“Captain Phillips” shakes audience emotionally
November 22, 2013
Chills. “Captain Phillips” leaves the audience simultaneously terrified and comforted in the best way possible.
The film follows the relationship between Captain Phillips (Tom Hanks) of the US MV Maersk Alabama and the Somali pirate, Muse (Barkhad Abdi) during the first hijacking of an American cargo ship in over 200 years. Against impossible odds, the determined pirates catch ahold of the ship and pull at the audience’s heartstrings.
Hanks makes the film. Without him, it probably would’ve fallen flat even despite its other admirable qualities. He brings experience unparalleled to anyone else in the film. His emotions are to the extreme.

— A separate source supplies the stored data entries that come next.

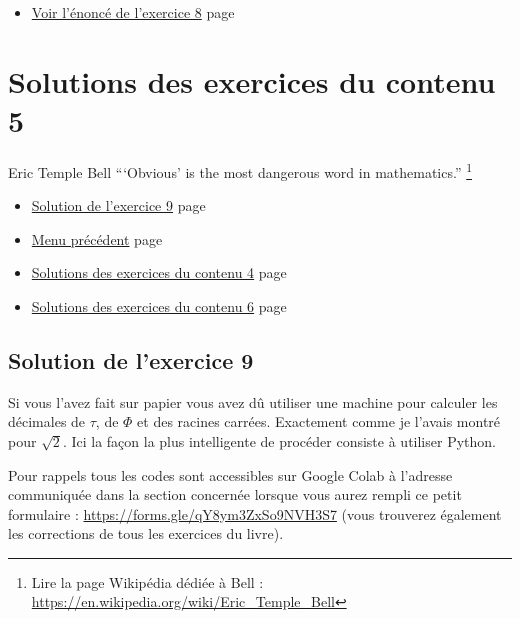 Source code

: \documentclass[a4paper,11pt]{book}
\begin{document}
\begin{itemize}
\item \hyperref[org71eb39f]{Voir l'énoncé de l'exercice 8}
page~\pageref{page:sec2.4.5exo8}
\end{itemize}

\clearpage
\chapter{Solutions des exercices du contenu 5}
\label{sec:orgde8f257}
\label{orge89e966}
\label{page:sec8.5sols-cont5}

\begin{myquote}{Eric Temple Bell}
\enquote{‘Obvious’ is the most dangerous word in mathematics.}
\footnote{Lire la page Wikipédia dédiée à Bell : \url{https://en.wikipedia.org/wiki/Eric_Temple_Bell}}
\end{myquote}


\clearpage

\label{org6225072}
\label{page:sols-cont5-menu}
\begin{itemize}
\item \hyperref[orgd0fbac8]{Solution de l'exercice 9} page \pageref{page:sec8.5.1sol9}
\item \hyperref[orgd150cd0]{Menu précédent} page \pageref{page:sols-contents-menu}
\item \hyperref[org74bc845]{Solutions des exercices du contenu 4} page \pageref{page:sec8.4sols-cont4}
\item \hyperref[org4cedc13]{Solutions des exercices du contenu 6} page \pageref{page:sec8.6sols-cont6}
\end{itemize}


\clearpage

\section{Solution de l'exercice 9}
\label{sec:orgbce5e8e}
\label{orgd0fbac8}
\label{page:sec8.5.1sol9}

Si vous l'avez fait sur papier vous avez dû utiliser une machine
pour calculer les décimales de \(\tau\), de \(\Phi\) et des racines
carrées. Exactement comme je l'avais montré pour \(\sqrt{2}\). Ici
la façon la plus intelligente de procéder consiste à utiliser
Python.

Pour rappels tous les codes sont accessibles sur Google Colab à
l'adresse communiquée dans la section concernée lorsque vous
aurez rempli ce petit formulaire : \url{https://forms.gle/qY8ym3ZxSo9NVH3S7}
(vous trouverez également les corrections de tous les exercices du
livre).
\end{document}

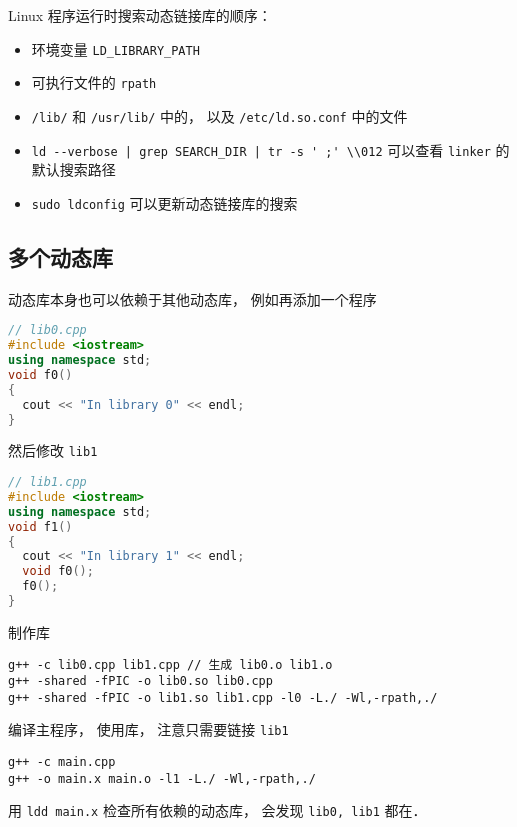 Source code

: Linux 程序运行时搜索动态链接库的顺序：
\begin{itemize}
\item 环境变量 \verb|LD_LIBRARY_PATH|
\item 可执行文件的 \verb|rpath|
\item \verb|/lib/| 和 \verb|/usr/lib/| 中的， 以及 \verb|/etc/ld.so.conf| 中的文件
\item \verb`ld --verbose | grep SEARCH_DIR | tr -s ' ;' \\012` 可以查看 \verb|linker| 的默认搜索路径
\item \verb|sudo ldconfig| 可以更新动态链接库的搜索
\end{itemize}

\subsection{多个动态库}
动态库本身也可以依赖于其他动态库， 例如再添加一个程序
\begin{lstlisting}[language=cpp]
// lib0.cpp
#include <iostream>
using namespace std;
void f0()
{
  cout << "In library 0" << endl;
}
\end{lstlisting}
然后修改 \verb|lib1|
\begin{lstlisting}[language=cpp]
// lib1.cpp
#include <iostream>
using namespace std;
void f1()
{
  cout << "In library 1" << endl;
  void f0();
  f0();
}
\end{lstlisting}
制作库
\begin{lstlisting}[language=none]
g++ -c lib0.cpp lib1.cpp // 生成 lib0.o lib1.o
g++ -shared -fPIC -o lib0.so lib0.cpp
g++ -shared -fPIC -o lib1.so lib1.cpp -l0 -L./ -Wl,-rpath,./
\end{lstlisting}
编译主程序， 使用库， 注意只需要链接 \verb|lib1|
\begin{lstlisting}[language=none]
g++ -c main.cpp
g++ -o main.x main.o -l1 -L./ -Wl,-rpath,./
\end{lstlisting}
用 \verb|ldd main.x| 检查所有依赖的动态库， 会发现 \verb|lib0, lib1| 都在．

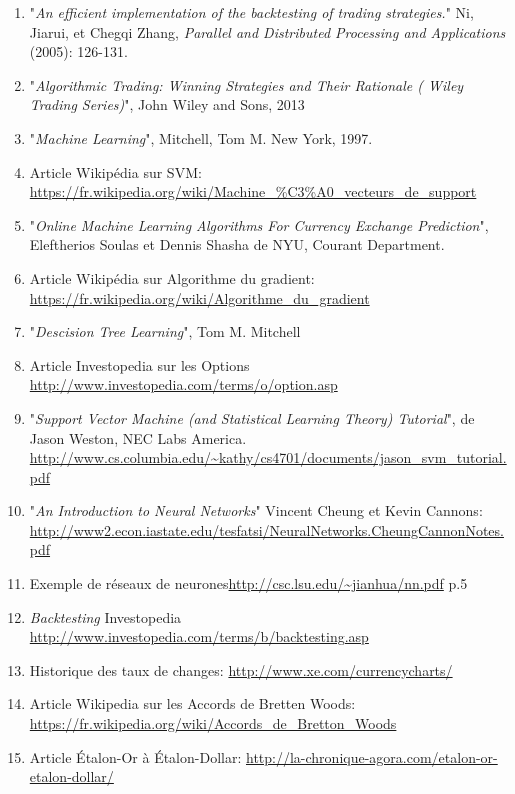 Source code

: \documentclass[a4paper, 11pt]{article}
\begin{document}
\begin{enumerate}
\item "\textit{An efficient implementation of the backtesting of trading strategies.}" Ni, Jiarui, et Chegqi Zhang, \textit{Parallel and Distributed Processing and Applications} (2005): 126-131.
\item "\textit{Algorithmic Trading: Winning Strategies and Their Rationale ( Wiley Trading Series)}", John Wiley and Sons, 2013
\item "\textit{Machine Learning}", Mitchell, Tom M. New York, 1997. \label{mitchell}
\item Article Wikipédia sur SVM: \url{https://fr.wikipedia.org/wiki/Machine_\%C3\%A0_vecteurs_de_support} \label{wikipedia svm}
\item "\textit{Online Machine Learning Algorithms For Currency Exchange Prediction}", Eleftherios Soulas et Dennis Shasha de NYU, Courant Department. \label{descente du gradient stochastique}
\item  Article Wikipédia sur Algorithme du gradient: \url{https://fr.wikipedia.org/wiki/Algorithme_du_gradient} \label{wikipedia descente du gradient}
\item "\textit{Descision Tree Learning}", Tom M. Mitchell \label{id3}
\item Article Investopedia sur les Options \url{http://www.investopedia.com/terms/o/option.asp}
\item "\textit{Support Vector Machine (and Statistical Learning Theory) Tutorial}", de Jason Weston, NEC Labs America. \url{http://www.cs.columbia.edu/~kathy/cs4701/documents/jason_svm_tutorial.pdf} \label{svm equation}
\item  "\textit{An Introduction to Neural Networks}" Vincent Cheung et Kevin Cannons: \url{http://www2.econ.iastate.edu/tesfatsi/NeuralNetworks.CheungCannonNotes.pdf}
\item Exemple de réseaux de neurones\url{http://csc.lsu.edu/~jianhua/nn.pdf} p.5
\item \textit{Backtesting} Investopedia \url{http://www.investopedia.com/terms/b/backtesting.asp} \label{backtesting investopedia}
\item Historique des taux de changes: \url{http://www.xe.com/currencycharts/} \label{historique taux de change}
\item Article Wikipedia sur les Accords de Bretten Woods: \url{https://fr.wikipedia.org/wiki/Accords_de_Bretton_Woods} \label{wikipedia bretten woods}
\item Article Étalon-Or à Étalon-Dollar: \url{http://la-chronique-agora.com/etalon-or-etalon-dollar/} \label{étalon-or à étalon-dollar}

\end{enumerate}
\end{document}
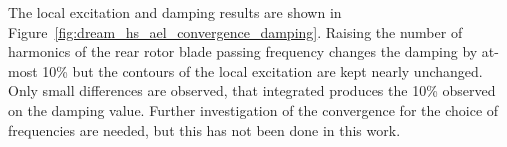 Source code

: The local excitation and damping results are 
shown in Figure~\ref{fig:dream_hs_ael_convergence_damping}.
Raising the number of harmonics of the rear rotor blade passing frequency
changes the damping by at-most 10\% but the contours
of the local excitation are kept nearly unchanged. Only small differences
are observed, that integrated produces the 10\%
observed on the damping value. Further investigation of the
convergence for the choice of frequencies are needed, but
this has not been done in this work.
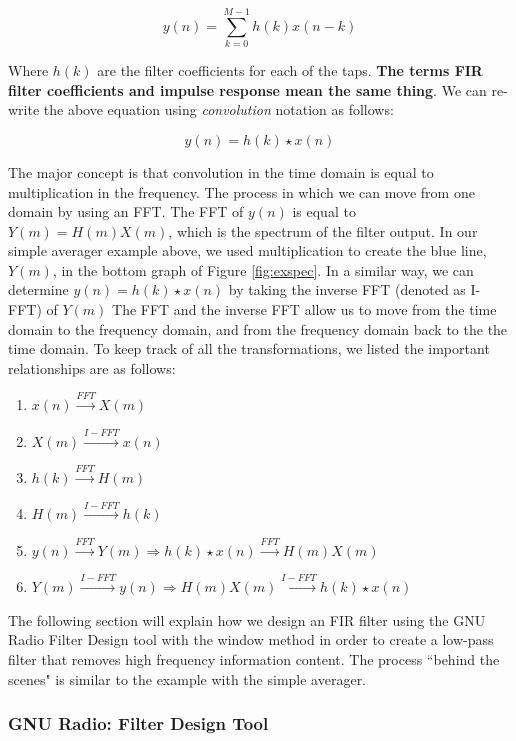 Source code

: $$y(n) = \sum_{k=0}^{M-1}  h(k)x(n-k)$$

Where $h(k)$ are the filter coefficients for each of the taps.
\textbf{The terms FIR filter coefficients and impulse response
mean the same thing}\cite{lyons:intro}. We can re-write the above
equation using \textit{convolution} notation as follows:

$$y(n) = h(k) \star x(n)$$  

The major concept is that convolution in the time domain is equal
to multiplication in the frequency. The process in which we can
move from one domain by using an FFT. The FFT of $y(n)$ is equal
to $Y(m) = H(m) X(m)$, which is the spectrum of the filter
output. In our simple averager example above, we used
multiplication to create the blue line, $Y(m)$, in the bottom
graph of Figure \ref{fig:exspec}. In a similar way, we can
determine $y(n) = h(k)\star x(n)$ by taking the inverse FFT
(denoted as I-FFT) of $Y(m)$ \cite{lyons:intro} The FFT and the
inverse FFT allow us to move from the time domain to the
frequency domain, and from the frequency domain back to the the
time domain. To keep track of all the transformations, we listed
the important relationships are as follows: \\

\begin{enumerate}
\item $x(n) \overset{FFT}{\longrightarrow} X(m)$
\item $X(m) \overset{I-FFT}{\longrightarrow} x(n)$
\item $h(k) \overset{FFT}{\longrightarrow} H(m)$
\item $H(m) \overset{I-FFT}{\longrightarrow} h(k)$
\item $y(n) \overset{FFT}{\longrightarrow} Y(m) \Rightarrow h(k)\star x(n) \overset{FFT}{\longrightarrow} H(m) X(m)$
\item $Y(m) \overset{I-FFT}{\longrightarrow} y(n) \Rightarrow H(m) X(m) \overset{I-FFT}{\longrightarrow} h(k)\star x(n)$\\
\end{enumerate}    

The following section will explain how we design an FIR filter
using the GNU Radio Filter Design tool with the window method in
order to create a low-pass filter that removes high frequency
information content. The process ``behind the scenes" is similar
to the example with the simple averager.  

\subsubsection{GNU Radio: Filter Design Tool}

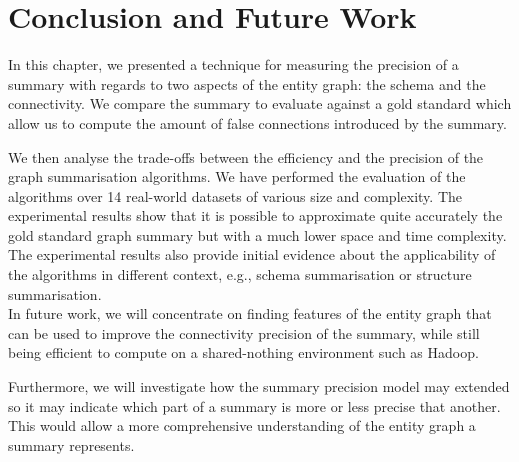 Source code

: \section{Conclusion and Future Work}

In this chapter, we presented a technique for measuring the precision of a summary with regards to two aspects of the entity graph: the schema and the connectivity. We compare the summary to evaluate against a gold standard which allow us to compute the amount of false connections introduced by the summary.

We then analyse the trade-offs between the efficiency and the precision of the graph summarisation algorithms. We have performed the evaluation of the algorithms over 14 real-world datasets of various size and complexity. The experimental results show that it is possible to approximate quite accurately the gold standard graph summary but with a much lower space and time complexity. The experimental results also provide initial evidence about the applicability of the algorithms in different context, e.g., schema summarisation or structure summarisation.\\

In future work, we will concentrate on finding features of the entity graph that can be used to improve the connectivity precision of the summary, while still being efficient to compute on a shared-nothing environment such as Hadoop.

Furthermore, we will investigate how the summary precision model may extended so it may indicate which part of a summary is more or less precise that another. This would allow a more comprehensive understanding of the entity graph a summary represents.
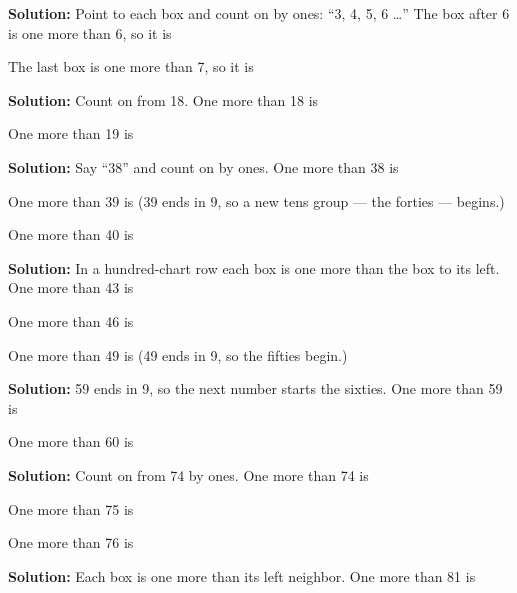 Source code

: \documentclass[12pt]{article}
\begin{document}



\textbf{Solution:} Point to each box and count on by ones: ``3, 4, 5, 6 \ldots''
The box after 6 is one more than 6, so it is 

The last box is one more than 7, so it is 


\textbf{Solution:} Count on from 18. One more than 18 is 

One more than 19 is 


\textbf{Solution:} Say ``38'' and count on by ones. One more than 38 is 

One more than 39 is  \quad (39 ends in 9, so a new tens group --- the
forties --- begins.)

One more than 40 is 


\textbf{Solution:} In a hundred-chart row each box is one more than the box to
its left. One more than 43 is 

One more than 46 is 

One more than 49 is  \quad (49 ends in 9, so the fifties begin.)


\textbf{Solution:} 59 ends in 9, so the next number starts the sixties. One
more than 59 is 

One more than 60 is 


\textbf{Solution:} Count on from 74 by ones. One more than 74 is 

One more than 75 is 

One more than 76 is 


\textbf{Solution:} Each box is one more than its left neighbor. One more than
81 is 
\end{document}
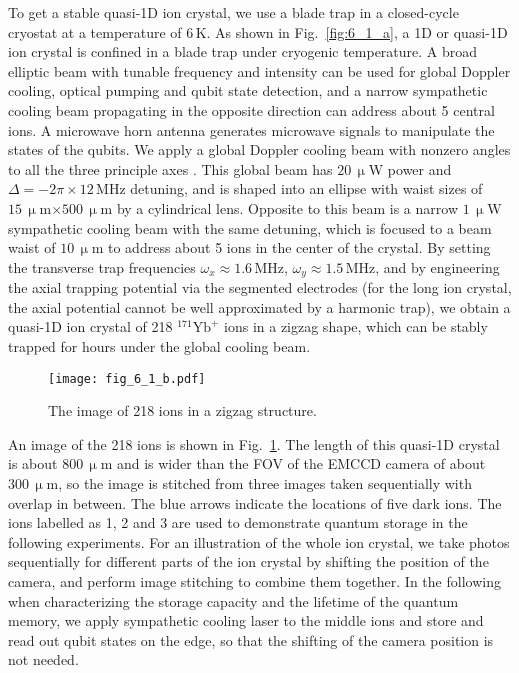 To get a stable quasi-1D ion crystal, we use a blade trap in a closed-cycle cryostat \cite{pagano2018cryogenic} at a temperature of $6\,$K. As shown in Fig.~\ref{fig:6_1_a}, a 1D or quasi-1D ion crystal is confined in a blade trap under cryogenic temperature. A broad elliptic beam with tunable frequency and intensity can be used for global Doppler cooling, optical pumping and qubit state detection, and a narrow sympathetic cooling beam propagating in the opposite direction can address about 5 central ions. A microwave horn antenna generates microwave signals to manipulate the states of the qubits. We apply a global Doppler cooling beam with nonzero angles to all the three principle axes \cite{RN217, RN106}. This global beam has $20\,\upmu$W power and $\Delta=-2\pi\times 12\,$MHz detuning, and is shaped into an ellipse with waist sizes of $15\,\upmu$m$\times 500\,\upmu$m by a cylindrical lens. Opposite to this beam is a narrow $1\,\upmu$W sympathetic cooling beam with the same detuning, which is focused to a beam waist of $10\,\upmu$m to address about 5 ions in the center of the crystal. By setting the transverse trap frequencies $\omega_x\approx 1.6\,$MHz, $\omega_y\approx 1.5\,$MHz, and by engineering the axial trapping potential via the segmented electrodes (for the long ion crystal, the axial potential cannot be well approximated by a harmonic trap), we obtain a quasi-1D ion crystal of 218 $^{171}\mathrm{Yb}^+$ ions in a zigzag shape, which can be stably trapped for hours under the global cooling beam.

\begin{figure}
    \centering
    \texttt{[image: fig\_6\_1\_b.pdf]}
    \caption{The image of 218 ions in a zigzag structure.}
    \label{fig:6_1_b}
\end{figure}

An image of the 218 ions is shown in Fig.~\ref{fig:6_1_b}. The length of this quasi-1D crystal is about $800\,\upmu$m and is wider than the FOV of the EMCCD camera of about $300\,\upmu$m, so the image is stitched from three images taken sequentially with overlap in between. The blue arrows indicate the locations of five dark ions. The ions labelled as 1, 2 and 3 are used to demonstrate quantum storage in the following experiments. For an illustration of the whole ion crystal, we take photos sequentially for different parts of the ion crystal by shifting the position of the camera, and perform image stitching to combine them together. In the following when characterizing the storage capacity and the lifetime of the quantum memory, we apply sympathetic cooling laser to the middle ions \cite{mao2021experimental} and store and read out qubit states on the edge, so that the shifting of the camera position is not needed.



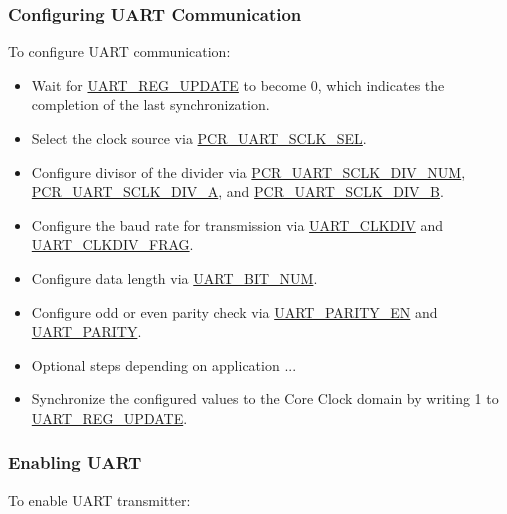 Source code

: \documentclass[main\_\_EN.tex]{subfiles}
\begin{document}
\subsubsection{Configuring UART Communication}

To configure UART communication:

\begin{itemize}
    \item Wait for \hyperref[fielddesc:UARTREGUPDATE]{UART\_REG\_UPDATE} to become 0, which indicates the completion of the last synchronization.
    \item Select the clock source via \hyperref[fielddesc:PCRUART0SCLKSEL]{PCR\_UART\_SCLK\_SEL}.
    \item Configure divisor of the divider via \hyperref[fielddesc:PCRUART0SCLKDIVNUM]{PCR\_UART\_SCLK\_DIV\_NUM}, \hyperref[fielddesc:PCRUART0SCLKDIVA]{PCR\_UART\_SCLK\_DIV\_A}, and \hyperref[fielddesc:PCRUART0SCLKDIVB]{PCR\_UART\_SCLK\_DIV\_B}.
    \item Configure the baud rate for transmission via \hyperref[fielddesc:UARTCLKDIV]{UART\_CLKDIV} and \hyperref[fielddesc:UARTCLKDIVFRAG]{UART\_CLKDIV\_FRAG}.
    \item Configure data length via \hyperref[fielddesc:UARTBITNUM]{UART\_BIT\_NUM}.
    \item Configure odd or even parity check via \hyperref[fielddesc:UARTPARITYEN]{UART\_PARITY\_EN} and \hyperref[fielddesc:UARTPARITY]{UART\_PARITY}.
    \item Optional steps depending on application ...
    \item Synchronize the configured values to the Core Clock domain by writing 1 to \hyperref[fielddesc:UARTREGUPDATE]{UART\_REG\_UPDATE}.
\end{itemize}

\subsubsection{Enabling UART}

To enable UART transmitter:
\end{document}
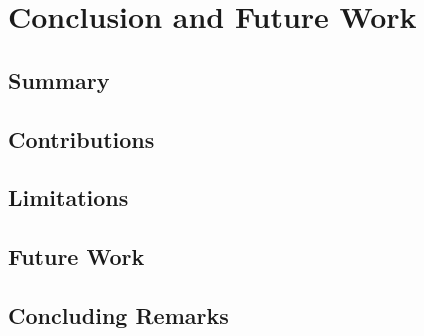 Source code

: \chapter{Conclusion and Future Work}
\label{chapter:conclusion}




\section{Summary}



\section{Contributions}



\section{Limitations}



\section{Future Work}



\section{Concluding Remarks}

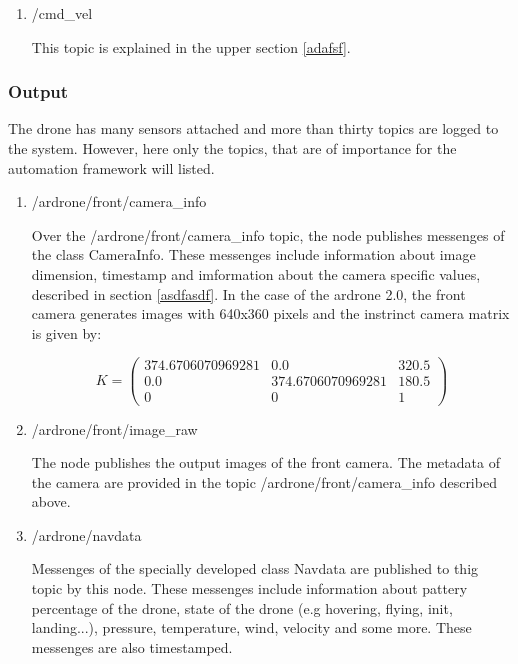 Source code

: 	\begin{enumerate}
	\item{/cmd\_vel}
	
	This topic is explained in the upper section \ref{adafsf}.
	
	\end{enumerate}
	
	\subsubsection{Output}
	
	The drone has many sensors attached and more than thirty topics are logged to the system. However, here only the topics, that are of importance 
	for the automation framework will listed. 
	
	\begin{enumerate}
	
	\item{/ardrone/front/camera\_info}
	
	Over the /ardrone/front/camera\_info topic, the node publishes messenges of the class CameraInfo. These messenges include information about 
	image dimension, timestamp and imformation about the camera specific values, described in section \ref{asdfasdf}. In the case of the ardrone 2.0,
	the front camera generates images with 640x360 pixels and the instrinct camera matrix is given by: 
	
	$$K = \begin{pmatrix} 374.6706070969281 & 0.0 & 320.5 \\
						  0.0 & 374.6706070969281 & 180.5 \\ 
						  0 & 0 & 1 \end{pmatrix}$$
	
	\item{/ardrone/front/image\_raw}
	
	The node publishes the output images of the front camera. The metadata of the camera are provided in the topic /ardrone/front/camera\_info described above. 
	
	\item{/ardrone/navdata}
	
	Messenges of the specially developed class Navdata are published to thig topic by this node. These messenges include information about 
	pattery percentage of the drone, state of the drone (e.g hovering, flying, init, landing...), pressure, temperature, wind, velocity and 
    some more. These messenges are also timestamped. 	
	

\end{enumerate}
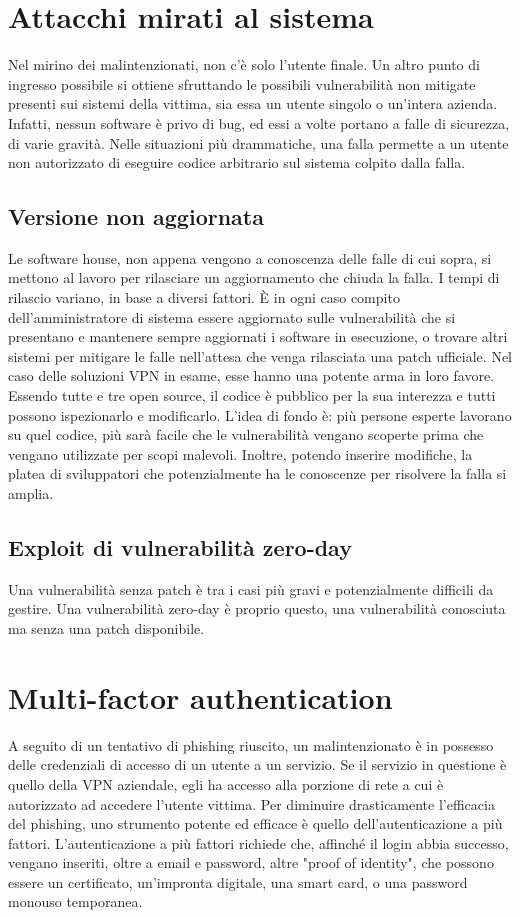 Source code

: \section{Attacchi mirati al sistema}
Nel mirino dei malintenzionati, non c'è solo l'utente finale. Un altro punto di ingresso possibile si ottiene sfruttando le possibili vulnerabilità non mitigate presenti sui sistemi della vittima, sia essa un utente singolo o un'intera azienda.
Infatti, nessun software è privo di bug, ed essi a volte portano a falle di sicurezza, di varie gravità. Nelle situazioni più drammatiche, una falla permette a un utente non autorizzato di eseguire codice arbitrario sul sistema colpito dalla falla.

\subsection{Versione non aggiornata}
Le software house, non appena vengono a conoscenza delle falle di cui sopra, si mettono al lavoro per rilasciare un aggiornamento che chiuda la falla.
I tempi di rilascio variano, in base a diversi fattori. È in ogni caso compito dell'amministratore di sistema essere aggiornato sulle vulnerabilità che si presentano e mantenere sempre aggiornati i software in esecuzione, o trovare altri sistemi per mitigare le falle nell'attesa che venga rilasciata una patch ufficiale.
Nel caso delle soluzioni VPN in esame, esse hanno una potente arma in loro favore.
Essendo tutte e tre open source, il codice è pubblico per la sua interezza e tutti possono ispezionarlo e modificarlo.
L'idea di fondo è: più persone esperte lavorano su quel codice, più sarà facile che le vulnerabilità vengano scoperte prima che vengano utilizzate per scopi malevoli.
Inoltre, potendo inserire modifiche, la platea di sviluppatori che potenzialmente ha le conoscenze per risolvere la falla si amplia.

\subsection{Exploit di vulnerabilità zero-day}
Una vulnerabilità senza patch è tra i casi più gravi e potenzialmente difficili da gestire. Una vulnerabilità zero-day è proprio questo, una vulnerabilità conosciuta ma senza una patch disponibile.

\section{Multi-factor authentication}
A seguito di un tentativo di phishing riuscito, un malintenzionato è in possesso delle credenziali di accesso di un utente a un servizio. Se il servizio in questione è quello della VPN aziendale, egli ha accesso alla porzione di rete a cui è autorizzato ad accedere l'utente vittima.
Per diminuire drasticamente l'efficacia del phishing, uno strumento potente ed efficace è quello dell'autenticazione a più fattori.
L'autenticazione a più fattori richiede che, affinché il login abbia successo, vengano inseriti, oltre a email e password, altre "proof of identity", che possono essere un certificato, un'impronta digitale, una smart card, o una password monouso temporanea.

His calm demeanor offsets the rest of his frightened crew during the pirates beginning attempts to board the ship while his desperate struggle to regain sanity after all is said and done, grip the audience, as they try to come up with a solution to end Phillips’ agony. Then they remember: they’re in a movie theater.
But that’s just how intrusive this biographical film is. The unsteady camera technique make the audience feel as though they are on the various vessels along with Phillips and the close-ups of each individuals face create a connection with each one. So much of the pirates’ stories can be told by their facial expressions. Because of this, by the end, director Paul Greengrass has forced the audience to sympathize with all but one of the pirates. He develops each of the four pirates stories, allowing for comparison of what would traditionally be considered the good and bad sides—the way he films simply displays both sides as one, not as pirates and innocent bystanders but as people.
It’s a stressful film, with a powerful ending. It’s worth it, though, to learn the complexity of a man faced with an impossible task. It’s worth it to know that there are people in this world who will give anything to save the lives of others with the hope that in the end, “everything is going to be okay.”